The Erlking Set to the famous Schubert leider, this lovely short looks like a woodcut come to life, but it's actually animated out of sand! The lament of a father fearing for the life of his feverish son packs tremendous mortal urgency to itas if we're seeing everything outside the frame of a Breugel canvas, all the gloomy reality behind the seasonal festivals. 3 p.m. Fri., Aug. 29.

From the 104th Floor Rosie Perez lends her voice to this somber, fatalistic pencil- drawn Sept. 11 meditation (written by a 14-year-old girl), whose doomed protagonist muses, "Accidents happen every day. I know there's no way out." Amid the animated smoke and flames, real photos are glimpsed on the abruptly abandoned office desks. What would you dojump or burn? 1 p.m. Sat., Aug. 30.

The Strange Condition of Professor DeGroot "I am torn between the necessity and the impossibility of answering," says a neurasthenic, German-accented academic who hates to receive phone calls. (The voice, but not the body, belongs to Werner Herzog.) Based on a Calvino story, this live-action short burrows inside an obsessive, disordered, but articulate mind that gradually comes unhinged in extended interior monologue. 4 p.m. Sat., Aug. 30.

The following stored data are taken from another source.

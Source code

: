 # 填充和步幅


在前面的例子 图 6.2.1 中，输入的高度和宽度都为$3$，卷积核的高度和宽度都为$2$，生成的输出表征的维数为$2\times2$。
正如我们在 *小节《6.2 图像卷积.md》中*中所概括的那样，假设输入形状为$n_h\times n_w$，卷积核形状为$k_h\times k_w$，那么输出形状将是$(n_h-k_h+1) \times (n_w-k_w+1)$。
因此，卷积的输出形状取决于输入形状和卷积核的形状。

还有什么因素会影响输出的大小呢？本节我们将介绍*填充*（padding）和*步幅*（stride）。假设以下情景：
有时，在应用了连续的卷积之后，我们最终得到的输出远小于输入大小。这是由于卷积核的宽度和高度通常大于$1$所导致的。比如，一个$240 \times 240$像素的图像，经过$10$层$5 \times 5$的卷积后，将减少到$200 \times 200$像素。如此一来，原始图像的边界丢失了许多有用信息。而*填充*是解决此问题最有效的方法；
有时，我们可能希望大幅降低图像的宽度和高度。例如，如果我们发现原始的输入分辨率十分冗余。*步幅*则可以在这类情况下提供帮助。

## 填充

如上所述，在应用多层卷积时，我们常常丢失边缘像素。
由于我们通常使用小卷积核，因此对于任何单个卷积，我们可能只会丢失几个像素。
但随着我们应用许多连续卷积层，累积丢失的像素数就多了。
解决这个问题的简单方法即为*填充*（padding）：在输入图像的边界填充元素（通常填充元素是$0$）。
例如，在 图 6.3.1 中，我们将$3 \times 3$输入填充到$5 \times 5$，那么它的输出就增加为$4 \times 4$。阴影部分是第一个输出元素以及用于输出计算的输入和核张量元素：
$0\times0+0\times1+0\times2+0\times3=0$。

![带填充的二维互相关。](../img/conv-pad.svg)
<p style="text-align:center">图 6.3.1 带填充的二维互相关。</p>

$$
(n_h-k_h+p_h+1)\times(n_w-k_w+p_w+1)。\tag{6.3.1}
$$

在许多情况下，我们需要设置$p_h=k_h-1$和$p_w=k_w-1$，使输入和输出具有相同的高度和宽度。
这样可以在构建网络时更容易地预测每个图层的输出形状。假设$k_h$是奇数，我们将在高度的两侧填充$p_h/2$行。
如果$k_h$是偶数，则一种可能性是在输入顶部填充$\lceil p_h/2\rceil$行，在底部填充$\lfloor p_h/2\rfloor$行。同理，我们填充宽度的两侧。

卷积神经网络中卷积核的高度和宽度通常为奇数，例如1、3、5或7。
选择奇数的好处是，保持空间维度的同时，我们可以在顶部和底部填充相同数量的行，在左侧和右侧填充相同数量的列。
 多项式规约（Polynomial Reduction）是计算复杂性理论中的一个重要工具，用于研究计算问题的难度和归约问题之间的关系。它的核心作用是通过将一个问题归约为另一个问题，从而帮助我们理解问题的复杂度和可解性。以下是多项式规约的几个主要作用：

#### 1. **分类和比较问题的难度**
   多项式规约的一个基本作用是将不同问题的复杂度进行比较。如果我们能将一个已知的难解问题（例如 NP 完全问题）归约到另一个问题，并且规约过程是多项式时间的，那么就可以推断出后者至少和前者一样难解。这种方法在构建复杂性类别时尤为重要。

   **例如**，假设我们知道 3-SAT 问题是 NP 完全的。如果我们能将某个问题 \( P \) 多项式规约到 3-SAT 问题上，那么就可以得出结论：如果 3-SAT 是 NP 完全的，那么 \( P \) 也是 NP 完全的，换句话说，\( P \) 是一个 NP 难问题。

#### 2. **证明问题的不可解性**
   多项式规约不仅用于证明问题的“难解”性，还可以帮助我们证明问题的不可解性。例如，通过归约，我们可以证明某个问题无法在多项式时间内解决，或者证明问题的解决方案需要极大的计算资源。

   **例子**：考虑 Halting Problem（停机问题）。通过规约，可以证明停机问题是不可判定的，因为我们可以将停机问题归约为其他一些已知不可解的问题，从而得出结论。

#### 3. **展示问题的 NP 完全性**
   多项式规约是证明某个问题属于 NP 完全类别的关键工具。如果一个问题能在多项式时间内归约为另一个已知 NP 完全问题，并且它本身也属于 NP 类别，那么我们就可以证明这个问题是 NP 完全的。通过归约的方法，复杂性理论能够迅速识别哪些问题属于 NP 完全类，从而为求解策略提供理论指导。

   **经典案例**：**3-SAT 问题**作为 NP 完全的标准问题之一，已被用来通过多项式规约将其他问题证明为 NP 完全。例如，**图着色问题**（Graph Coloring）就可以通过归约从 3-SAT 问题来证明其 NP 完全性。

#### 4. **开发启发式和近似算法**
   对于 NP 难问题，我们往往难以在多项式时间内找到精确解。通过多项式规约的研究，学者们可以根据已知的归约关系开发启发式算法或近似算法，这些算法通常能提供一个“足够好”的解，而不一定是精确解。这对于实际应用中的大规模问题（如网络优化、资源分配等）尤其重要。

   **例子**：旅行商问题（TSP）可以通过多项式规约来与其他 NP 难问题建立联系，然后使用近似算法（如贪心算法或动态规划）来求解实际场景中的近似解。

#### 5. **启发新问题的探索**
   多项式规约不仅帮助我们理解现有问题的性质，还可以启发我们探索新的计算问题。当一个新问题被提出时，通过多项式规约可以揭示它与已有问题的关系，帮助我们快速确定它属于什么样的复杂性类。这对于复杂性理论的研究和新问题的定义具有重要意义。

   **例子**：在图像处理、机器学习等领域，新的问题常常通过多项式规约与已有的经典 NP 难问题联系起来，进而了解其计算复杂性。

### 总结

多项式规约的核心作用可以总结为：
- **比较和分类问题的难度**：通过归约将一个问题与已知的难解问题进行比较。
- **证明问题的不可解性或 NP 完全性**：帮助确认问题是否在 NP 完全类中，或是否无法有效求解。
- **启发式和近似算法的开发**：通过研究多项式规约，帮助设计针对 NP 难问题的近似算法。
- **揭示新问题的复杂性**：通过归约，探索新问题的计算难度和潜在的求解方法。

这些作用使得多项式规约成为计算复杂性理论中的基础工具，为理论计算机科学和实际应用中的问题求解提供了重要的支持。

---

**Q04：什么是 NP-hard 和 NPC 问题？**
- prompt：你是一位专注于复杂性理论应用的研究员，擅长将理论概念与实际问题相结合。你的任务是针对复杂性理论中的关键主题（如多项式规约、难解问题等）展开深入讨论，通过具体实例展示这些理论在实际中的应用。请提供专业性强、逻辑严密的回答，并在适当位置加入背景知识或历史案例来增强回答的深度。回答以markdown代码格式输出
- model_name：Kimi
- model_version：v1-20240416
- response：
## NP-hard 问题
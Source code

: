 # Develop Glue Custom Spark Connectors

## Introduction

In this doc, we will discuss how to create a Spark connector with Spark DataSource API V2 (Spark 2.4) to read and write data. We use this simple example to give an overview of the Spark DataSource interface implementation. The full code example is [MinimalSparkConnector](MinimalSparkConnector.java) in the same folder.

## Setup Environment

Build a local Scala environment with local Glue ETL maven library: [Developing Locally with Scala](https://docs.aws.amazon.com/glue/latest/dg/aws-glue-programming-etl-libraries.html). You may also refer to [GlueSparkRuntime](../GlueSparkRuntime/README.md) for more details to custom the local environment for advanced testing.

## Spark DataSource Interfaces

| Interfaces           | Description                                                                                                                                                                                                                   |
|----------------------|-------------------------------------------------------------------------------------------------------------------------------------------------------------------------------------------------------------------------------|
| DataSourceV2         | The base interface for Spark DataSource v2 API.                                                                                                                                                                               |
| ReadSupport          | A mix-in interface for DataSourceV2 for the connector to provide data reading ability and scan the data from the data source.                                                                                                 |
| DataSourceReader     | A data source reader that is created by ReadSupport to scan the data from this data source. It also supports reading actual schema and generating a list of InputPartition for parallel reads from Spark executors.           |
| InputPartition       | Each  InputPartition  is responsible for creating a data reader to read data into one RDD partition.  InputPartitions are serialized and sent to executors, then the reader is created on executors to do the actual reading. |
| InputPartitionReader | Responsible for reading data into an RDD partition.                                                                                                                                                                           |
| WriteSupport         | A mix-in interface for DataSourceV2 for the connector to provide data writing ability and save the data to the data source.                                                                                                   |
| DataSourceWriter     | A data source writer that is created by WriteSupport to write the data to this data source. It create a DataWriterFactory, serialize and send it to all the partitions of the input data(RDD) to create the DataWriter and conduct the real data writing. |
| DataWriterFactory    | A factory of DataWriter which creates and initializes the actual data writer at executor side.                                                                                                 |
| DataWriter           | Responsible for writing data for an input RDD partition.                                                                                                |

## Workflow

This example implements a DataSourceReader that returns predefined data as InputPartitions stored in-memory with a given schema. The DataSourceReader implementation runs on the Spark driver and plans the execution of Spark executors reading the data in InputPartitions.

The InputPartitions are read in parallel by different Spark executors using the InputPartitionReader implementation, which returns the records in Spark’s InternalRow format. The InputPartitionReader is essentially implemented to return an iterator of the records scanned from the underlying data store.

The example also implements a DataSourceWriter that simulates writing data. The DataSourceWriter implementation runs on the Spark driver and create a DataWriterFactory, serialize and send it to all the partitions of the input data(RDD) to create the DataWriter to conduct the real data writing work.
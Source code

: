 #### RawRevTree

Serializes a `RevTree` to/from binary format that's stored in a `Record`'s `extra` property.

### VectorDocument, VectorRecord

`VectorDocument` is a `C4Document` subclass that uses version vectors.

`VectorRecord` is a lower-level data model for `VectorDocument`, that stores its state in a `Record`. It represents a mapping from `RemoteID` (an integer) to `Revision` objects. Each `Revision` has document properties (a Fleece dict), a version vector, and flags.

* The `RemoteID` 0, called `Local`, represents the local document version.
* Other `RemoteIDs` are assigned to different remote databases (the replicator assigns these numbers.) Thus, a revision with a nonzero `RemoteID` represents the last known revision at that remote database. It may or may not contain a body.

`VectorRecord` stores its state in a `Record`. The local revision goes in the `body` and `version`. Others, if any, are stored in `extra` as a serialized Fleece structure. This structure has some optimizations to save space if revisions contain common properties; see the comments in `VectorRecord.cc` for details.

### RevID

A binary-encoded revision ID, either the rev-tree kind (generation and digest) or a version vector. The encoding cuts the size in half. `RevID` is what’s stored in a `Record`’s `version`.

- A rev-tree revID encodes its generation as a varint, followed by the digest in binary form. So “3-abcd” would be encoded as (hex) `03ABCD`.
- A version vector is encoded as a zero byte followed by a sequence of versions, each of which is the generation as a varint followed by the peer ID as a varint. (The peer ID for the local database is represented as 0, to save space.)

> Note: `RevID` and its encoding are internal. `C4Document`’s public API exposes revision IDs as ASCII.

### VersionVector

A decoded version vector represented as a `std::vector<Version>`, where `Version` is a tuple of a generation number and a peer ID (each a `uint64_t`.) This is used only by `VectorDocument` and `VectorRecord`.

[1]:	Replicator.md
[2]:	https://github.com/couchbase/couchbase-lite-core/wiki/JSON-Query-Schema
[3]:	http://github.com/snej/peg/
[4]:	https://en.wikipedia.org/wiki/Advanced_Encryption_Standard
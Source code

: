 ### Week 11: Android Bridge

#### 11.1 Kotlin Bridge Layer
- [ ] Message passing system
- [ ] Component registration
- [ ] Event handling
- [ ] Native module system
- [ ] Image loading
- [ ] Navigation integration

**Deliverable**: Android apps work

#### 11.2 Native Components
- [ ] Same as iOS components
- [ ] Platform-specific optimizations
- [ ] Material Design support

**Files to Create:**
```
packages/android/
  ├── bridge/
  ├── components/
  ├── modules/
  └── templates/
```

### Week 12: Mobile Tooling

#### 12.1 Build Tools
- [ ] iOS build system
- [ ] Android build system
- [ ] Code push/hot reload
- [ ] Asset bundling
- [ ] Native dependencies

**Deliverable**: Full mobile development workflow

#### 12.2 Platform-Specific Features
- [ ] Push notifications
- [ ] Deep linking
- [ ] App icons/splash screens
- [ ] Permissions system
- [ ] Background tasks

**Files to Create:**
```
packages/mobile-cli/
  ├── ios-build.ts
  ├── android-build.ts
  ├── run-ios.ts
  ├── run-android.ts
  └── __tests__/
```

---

The Box Man Silent dread in a grim, black-and-white Mitteleuropa, this stop-motion Kafka-esque fable of urban apartment envy leads to violence, but the greater violence is perhaps self-inflicted. Why would a man want to live in a cardboard box? Because someone else has it; and if they have it, it must be worth taking. It's like Aardman goes film noir, based on a novel by Kobo Abe (Women in the Dunes). 5 p.m. Sun., Aug. 31.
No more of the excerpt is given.